Searching and ranking functions

BM25A()

BM25A(k1,b) returns precise BM25A(). Requires ranker expr and enabled index_field_lengths. Parameters k and b must be float.

BM25F()

BM25F(k1,b, {field=weight, ...}) returns precise BM25F() and index_field_lengths to be enabled. Requires expr ranker. k and b parameters must be float.

EXIST()

Replaces non-existent columns with default values. It returns either a value of an attribute specified by 'attr-name', or 'default-value' if that attribute does not exist. It does not support STRING or MVA attributes. This function is handy when you are searching through several tables with different schemas.

SELECT *, EXIST('gid', 6) as cnd FROM i1, i2 WHERE cnd>5

MIN_TOP_SORTVAL()

Returns sort key value of the worst found element in the current top-N matches if sort key is float and 0 otherwise.

MIN_TOP_WEIGHT()

Returns weight of the worst found element in the current top-N matches.

PACKEDFACTORS()

PACKEDFACTORS() can be used in queries, either to just see all the weighting factors calculated when doing the matching, or to provide a binary attribute that can be used to write a custom ranking UDF. This function works only if expression ranker is specified and the query is not a full scan, otherwise it will return an error.
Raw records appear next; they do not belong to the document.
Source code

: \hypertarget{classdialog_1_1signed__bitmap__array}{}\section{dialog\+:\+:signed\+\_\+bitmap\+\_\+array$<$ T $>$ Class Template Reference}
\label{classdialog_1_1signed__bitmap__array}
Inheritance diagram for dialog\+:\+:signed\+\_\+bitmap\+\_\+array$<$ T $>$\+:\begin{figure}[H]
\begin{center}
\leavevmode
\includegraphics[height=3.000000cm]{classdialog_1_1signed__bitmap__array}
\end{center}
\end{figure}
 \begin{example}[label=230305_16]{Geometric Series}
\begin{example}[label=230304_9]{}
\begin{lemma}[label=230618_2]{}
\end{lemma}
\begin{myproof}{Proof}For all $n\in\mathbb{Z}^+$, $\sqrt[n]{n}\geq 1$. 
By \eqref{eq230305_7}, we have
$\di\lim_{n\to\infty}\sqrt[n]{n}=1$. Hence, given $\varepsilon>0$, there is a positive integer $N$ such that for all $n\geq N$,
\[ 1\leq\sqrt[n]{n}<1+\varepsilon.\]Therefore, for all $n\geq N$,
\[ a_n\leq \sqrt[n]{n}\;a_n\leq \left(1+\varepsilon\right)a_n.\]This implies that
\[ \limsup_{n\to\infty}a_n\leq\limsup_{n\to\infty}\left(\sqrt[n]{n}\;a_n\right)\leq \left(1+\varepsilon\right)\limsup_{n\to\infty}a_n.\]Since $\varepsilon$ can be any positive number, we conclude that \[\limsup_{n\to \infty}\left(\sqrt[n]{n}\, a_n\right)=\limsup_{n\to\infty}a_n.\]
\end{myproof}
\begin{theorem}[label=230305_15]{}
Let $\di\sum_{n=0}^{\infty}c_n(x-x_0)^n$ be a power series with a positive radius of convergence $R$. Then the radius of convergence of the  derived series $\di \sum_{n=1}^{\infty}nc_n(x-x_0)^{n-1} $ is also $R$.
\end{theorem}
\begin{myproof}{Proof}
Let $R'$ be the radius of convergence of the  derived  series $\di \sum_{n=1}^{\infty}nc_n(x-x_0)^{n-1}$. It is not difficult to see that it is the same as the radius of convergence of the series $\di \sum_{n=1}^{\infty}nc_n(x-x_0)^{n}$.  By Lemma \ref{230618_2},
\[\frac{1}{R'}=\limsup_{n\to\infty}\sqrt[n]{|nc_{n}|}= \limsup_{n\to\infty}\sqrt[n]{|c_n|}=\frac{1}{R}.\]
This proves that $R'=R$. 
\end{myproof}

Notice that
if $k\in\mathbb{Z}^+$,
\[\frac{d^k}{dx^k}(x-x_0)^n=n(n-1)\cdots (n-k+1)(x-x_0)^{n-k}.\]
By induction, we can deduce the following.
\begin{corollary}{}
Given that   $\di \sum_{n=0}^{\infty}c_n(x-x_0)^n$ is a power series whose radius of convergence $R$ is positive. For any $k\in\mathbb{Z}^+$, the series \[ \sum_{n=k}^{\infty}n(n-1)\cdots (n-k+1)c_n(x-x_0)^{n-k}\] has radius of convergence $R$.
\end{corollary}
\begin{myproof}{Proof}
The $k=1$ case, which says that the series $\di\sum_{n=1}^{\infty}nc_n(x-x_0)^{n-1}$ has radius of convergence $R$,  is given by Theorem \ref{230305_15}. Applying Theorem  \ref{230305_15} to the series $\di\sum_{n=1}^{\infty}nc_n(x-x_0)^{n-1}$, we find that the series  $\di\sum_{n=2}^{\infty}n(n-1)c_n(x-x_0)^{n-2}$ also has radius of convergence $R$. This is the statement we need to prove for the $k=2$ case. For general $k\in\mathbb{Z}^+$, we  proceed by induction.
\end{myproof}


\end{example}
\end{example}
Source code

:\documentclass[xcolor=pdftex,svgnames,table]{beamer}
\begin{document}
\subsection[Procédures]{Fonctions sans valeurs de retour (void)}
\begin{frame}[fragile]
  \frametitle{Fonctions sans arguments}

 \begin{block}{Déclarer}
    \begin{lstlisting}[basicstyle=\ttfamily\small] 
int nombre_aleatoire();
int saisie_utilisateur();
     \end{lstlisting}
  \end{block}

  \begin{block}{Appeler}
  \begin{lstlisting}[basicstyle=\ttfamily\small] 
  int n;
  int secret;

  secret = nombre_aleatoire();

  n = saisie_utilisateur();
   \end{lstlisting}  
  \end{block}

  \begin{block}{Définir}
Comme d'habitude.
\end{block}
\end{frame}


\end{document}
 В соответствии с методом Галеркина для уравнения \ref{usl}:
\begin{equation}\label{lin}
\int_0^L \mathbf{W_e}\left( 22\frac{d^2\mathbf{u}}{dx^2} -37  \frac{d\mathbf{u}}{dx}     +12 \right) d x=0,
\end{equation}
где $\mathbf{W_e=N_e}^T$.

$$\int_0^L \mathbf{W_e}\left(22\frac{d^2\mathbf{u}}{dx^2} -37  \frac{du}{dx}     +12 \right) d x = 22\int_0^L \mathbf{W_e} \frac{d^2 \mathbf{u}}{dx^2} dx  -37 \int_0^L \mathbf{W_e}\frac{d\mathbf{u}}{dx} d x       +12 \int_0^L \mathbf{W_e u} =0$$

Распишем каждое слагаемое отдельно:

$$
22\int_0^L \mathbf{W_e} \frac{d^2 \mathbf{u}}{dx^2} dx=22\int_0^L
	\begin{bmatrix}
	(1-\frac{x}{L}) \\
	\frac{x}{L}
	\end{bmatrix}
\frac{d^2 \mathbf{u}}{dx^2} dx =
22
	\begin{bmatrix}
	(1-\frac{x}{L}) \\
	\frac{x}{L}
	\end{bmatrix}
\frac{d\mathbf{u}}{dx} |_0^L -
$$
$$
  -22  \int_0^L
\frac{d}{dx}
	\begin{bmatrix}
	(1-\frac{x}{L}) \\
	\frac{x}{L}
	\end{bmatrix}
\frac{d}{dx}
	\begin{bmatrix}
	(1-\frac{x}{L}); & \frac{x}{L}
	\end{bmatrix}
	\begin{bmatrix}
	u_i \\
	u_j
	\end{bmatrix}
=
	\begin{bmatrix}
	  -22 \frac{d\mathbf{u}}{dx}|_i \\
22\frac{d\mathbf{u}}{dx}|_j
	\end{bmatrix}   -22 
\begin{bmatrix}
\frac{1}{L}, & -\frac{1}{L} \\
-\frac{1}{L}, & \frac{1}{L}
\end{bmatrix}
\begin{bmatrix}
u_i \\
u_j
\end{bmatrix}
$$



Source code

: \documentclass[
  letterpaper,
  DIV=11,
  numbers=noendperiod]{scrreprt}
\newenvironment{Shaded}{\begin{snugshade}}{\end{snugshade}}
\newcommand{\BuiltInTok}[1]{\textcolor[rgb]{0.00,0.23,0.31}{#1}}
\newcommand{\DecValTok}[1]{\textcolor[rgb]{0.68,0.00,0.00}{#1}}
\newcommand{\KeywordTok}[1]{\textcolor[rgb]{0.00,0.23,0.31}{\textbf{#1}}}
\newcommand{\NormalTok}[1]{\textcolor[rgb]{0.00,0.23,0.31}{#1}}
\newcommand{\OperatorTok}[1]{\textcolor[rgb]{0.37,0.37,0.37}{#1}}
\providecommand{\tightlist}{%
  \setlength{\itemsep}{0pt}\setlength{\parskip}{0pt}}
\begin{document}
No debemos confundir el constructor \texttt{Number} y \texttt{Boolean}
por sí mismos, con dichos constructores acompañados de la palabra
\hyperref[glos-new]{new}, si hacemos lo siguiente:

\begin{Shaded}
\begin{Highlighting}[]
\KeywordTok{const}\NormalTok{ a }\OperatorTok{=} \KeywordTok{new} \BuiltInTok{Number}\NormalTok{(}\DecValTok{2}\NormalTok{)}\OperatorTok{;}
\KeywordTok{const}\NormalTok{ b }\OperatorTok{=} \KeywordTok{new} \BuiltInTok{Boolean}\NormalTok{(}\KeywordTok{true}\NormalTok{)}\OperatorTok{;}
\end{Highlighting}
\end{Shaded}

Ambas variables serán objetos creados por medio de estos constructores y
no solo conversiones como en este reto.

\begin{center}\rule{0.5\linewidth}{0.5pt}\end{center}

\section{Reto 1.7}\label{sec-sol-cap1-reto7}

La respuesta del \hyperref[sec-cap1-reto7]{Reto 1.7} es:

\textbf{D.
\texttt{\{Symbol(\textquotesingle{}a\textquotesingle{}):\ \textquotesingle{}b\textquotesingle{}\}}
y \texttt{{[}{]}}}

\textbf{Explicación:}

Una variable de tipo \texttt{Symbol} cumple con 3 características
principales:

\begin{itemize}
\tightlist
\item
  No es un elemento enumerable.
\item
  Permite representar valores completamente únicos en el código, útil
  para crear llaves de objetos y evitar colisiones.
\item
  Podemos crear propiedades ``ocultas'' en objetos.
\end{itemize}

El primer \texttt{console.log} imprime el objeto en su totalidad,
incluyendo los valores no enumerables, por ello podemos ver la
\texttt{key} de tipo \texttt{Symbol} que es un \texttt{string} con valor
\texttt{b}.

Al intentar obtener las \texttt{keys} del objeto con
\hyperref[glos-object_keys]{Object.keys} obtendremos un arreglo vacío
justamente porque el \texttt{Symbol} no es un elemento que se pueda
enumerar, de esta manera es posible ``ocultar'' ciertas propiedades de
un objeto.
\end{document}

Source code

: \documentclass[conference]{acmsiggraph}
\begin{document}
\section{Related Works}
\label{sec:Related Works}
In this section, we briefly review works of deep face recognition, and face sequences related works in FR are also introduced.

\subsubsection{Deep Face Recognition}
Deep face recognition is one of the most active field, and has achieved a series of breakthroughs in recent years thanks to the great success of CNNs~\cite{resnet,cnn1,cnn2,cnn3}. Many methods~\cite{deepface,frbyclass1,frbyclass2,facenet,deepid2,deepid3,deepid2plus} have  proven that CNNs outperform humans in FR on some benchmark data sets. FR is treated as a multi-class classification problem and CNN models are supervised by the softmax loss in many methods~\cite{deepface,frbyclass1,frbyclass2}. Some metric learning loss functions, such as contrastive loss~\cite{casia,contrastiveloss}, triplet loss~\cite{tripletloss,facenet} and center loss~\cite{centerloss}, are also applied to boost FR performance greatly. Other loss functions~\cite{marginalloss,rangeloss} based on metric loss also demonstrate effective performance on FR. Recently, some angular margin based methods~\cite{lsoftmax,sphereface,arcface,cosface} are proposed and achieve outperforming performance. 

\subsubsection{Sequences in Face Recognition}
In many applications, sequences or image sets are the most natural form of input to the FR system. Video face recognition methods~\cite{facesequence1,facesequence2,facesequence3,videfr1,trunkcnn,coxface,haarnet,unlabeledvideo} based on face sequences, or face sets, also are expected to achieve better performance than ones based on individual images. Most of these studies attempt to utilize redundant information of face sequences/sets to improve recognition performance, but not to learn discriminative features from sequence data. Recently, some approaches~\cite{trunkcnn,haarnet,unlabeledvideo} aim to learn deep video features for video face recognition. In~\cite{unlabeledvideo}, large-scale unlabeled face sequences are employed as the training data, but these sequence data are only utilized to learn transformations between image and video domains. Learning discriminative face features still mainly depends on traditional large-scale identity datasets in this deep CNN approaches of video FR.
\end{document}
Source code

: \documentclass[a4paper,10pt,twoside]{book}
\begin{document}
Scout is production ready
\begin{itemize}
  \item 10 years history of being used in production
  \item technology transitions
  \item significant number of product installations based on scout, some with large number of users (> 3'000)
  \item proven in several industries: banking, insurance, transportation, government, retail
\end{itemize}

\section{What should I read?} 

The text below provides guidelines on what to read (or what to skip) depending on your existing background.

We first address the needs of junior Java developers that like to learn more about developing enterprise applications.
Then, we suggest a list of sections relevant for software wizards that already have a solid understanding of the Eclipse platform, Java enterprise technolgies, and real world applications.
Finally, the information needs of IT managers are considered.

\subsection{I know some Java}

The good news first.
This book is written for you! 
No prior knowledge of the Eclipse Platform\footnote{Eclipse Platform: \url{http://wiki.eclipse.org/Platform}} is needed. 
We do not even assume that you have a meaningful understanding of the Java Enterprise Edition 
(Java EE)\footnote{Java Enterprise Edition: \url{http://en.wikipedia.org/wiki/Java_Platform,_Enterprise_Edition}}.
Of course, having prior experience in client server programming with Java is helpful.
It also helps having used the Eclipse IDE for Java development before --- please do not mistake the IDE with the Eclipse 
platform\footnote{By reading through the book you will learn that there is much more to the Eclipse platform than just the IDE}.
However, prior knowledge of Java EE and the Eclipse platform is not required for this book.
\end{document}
PACKEDFACTORS() can take an optional argument that disables ATC ranking factor calculation: PACKEDFACTORS({no_atc=1}) Calculating ATC slows down query processing considerably, so this option can be useful if you need to see the ranking factors, but do not need ATC. PACKEDFACTORS() can also be told to format its output as JSON: PACKEDFACTORS({json=1}) The respective outputs in either key-value pair or JSON format would look as follows below. (Note that the examples below are wrapped for readability; actual returned values would be single-line.)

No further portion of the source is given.